NWO Project granted: CLARIAH

CLARIAH (Common Lab Research Infrastructure for the Arts and Humanities) project granted by NWO in the National Roadmap for Large-Scale Research Facilities programme.

CLARIAH is developing a digital infrastructure that brings together large collections of data and software from different humanities disciplines. This will enable humanities researchers, from historians, literature experts and archaeologists to linguists, speech technologists and media scientists – to investigate cross-disciplinary questions, for example about culture and societal change. CLARIAH has received 12 million euros for the development of research instruments and the training of scientists. This project is vitally important for the development of the humanities in the Netherlands; a digital revolution is taking place that will drastically change how humanities research is done. The potential societal impact of this is also considerable.

CLARIAH (Common Lab Research Infrastructure for the Arts and Humanities)
CLARIAH: BIG DATA, GRAND CHALLENGES background article (pdf).

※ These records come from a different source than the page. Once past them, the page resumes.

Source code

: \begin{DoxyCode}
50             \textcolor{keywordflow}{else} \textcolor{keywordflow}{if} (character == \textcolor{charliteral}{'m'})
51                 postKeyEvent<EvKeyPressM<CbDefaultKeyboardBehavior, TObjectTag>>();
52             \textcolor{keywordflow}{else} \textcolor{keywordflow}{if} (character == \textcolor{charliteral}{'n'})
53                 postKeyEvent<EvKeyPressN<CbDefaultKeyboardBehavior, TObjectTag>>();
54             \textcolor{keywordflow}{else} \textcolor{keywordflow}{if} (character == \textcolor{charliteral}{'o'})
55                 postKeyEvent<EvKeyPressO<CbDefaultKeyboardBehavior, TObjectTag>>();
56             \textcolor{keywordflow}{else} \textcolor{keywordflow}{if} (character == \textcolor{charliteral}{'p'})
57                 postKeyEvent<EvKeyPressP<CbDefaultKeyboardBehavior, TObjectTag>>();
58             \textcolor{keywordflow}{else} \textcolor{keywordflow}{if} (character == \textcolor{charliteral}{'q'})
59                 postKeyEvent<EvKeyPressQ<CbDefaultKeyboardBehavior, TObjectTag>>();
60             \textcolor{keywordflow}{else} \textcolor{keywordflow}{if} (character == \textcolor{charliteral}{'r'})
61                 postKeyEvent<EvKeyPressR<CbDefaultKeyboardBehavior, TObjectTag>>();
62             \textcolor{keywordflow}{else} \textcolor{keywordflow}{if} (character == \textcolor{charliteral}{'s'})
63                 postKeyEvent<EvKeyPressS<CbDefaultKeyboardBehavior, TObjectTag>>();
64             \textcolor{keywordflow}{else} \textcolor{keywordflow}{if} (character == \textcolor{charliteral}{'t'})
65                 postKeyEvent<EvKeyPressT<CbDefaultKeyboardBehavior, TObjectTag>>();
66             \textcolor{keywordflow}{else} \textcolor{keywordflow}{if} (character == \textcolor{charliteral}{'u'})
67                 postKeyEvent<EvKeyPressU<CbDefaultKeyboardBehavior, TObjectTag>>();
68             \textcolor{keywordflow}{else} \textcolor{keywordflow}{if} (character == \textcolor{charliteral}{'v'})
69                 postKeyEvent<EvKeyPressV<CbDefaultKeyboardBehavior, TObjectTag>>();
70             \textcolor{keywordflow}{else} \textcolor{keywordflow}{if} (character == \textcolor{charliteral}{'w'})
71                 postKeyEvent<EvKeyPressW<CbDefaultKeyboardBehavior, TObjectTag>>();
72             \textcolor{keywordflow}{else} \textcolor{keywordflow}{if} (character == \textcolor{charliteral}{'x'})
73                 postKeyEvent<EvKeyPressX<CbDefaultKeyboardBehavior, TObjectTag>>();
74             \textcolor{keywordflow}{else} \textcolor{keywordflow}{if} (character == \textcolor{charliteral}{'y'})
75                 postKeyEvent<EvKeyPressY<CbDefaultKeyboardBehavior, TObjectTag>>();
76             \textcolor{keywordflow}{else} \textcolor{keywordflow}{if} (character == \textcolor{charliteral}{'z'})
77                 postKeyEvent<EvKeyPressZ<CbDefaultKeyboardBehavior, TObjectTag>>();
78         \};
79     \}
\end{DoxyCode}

Organisations involved (applicants): Huygens ING, International Institute for Social History, Meertens Institute, Netherlands Institute for Sound and Vision, DANS, Radboud University Nijmegen, Utrecht University, University of Amsterdam and VU University Amsterdam. Project leader: Prof. A.F. (Lex) Heerma van Voss.

Piek Vossen part of core team CLARIAH Prof. dr. Piek Vossen is part of the CLARIAH core team.

CLARIAH | NWO-programma Nationale Roadmap on YouTube (in Dutch)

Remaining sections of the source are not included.